• YOUR TASK:
Look through the lines below and copy each one that includes "package".

Rendered images with source text:
--- --- ---

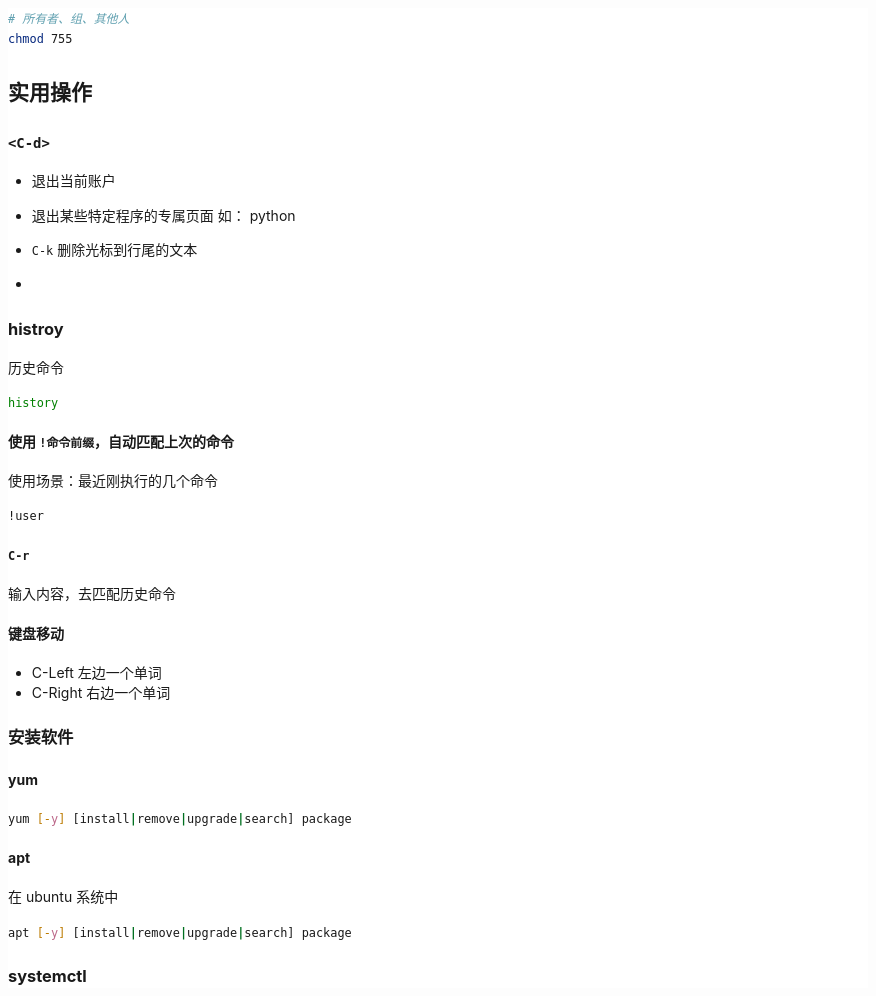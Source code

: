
 ```bash
# 所有者、组、其他人
chmod 755
```

## 实用操作

### `<C-d>`

- 退出当前账户
- 退出某些特定程序的专属页面 如： python

- `C-k` 删除光标到行尾的文本
-

### histroy

历史命令

```bash
history
```

#### 使用 `!命令前缀`，自动匹配上次的命令

使用场景：最近刚执行的几个命令

```bash
!user
```

#### `C-r`

输入内容，去匹配历史命令

#### 键盘移动

- C-Left 左边一个单词
- C-Right 右边一个单词

### 安装软件

#### yum

```bash
yum [-y] [install|remove|upgrade|search] package
```

#### apt

在 ubuntu 系统中

```bash
apt [-y] [install|remove|upgrade|search] package
```

### systemctl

--- --- ---

• SOLVED EXERCISE:
yum [-y] [install|remove|upgrade|search] package
apt [-y] [install|remove|upgrade|search] package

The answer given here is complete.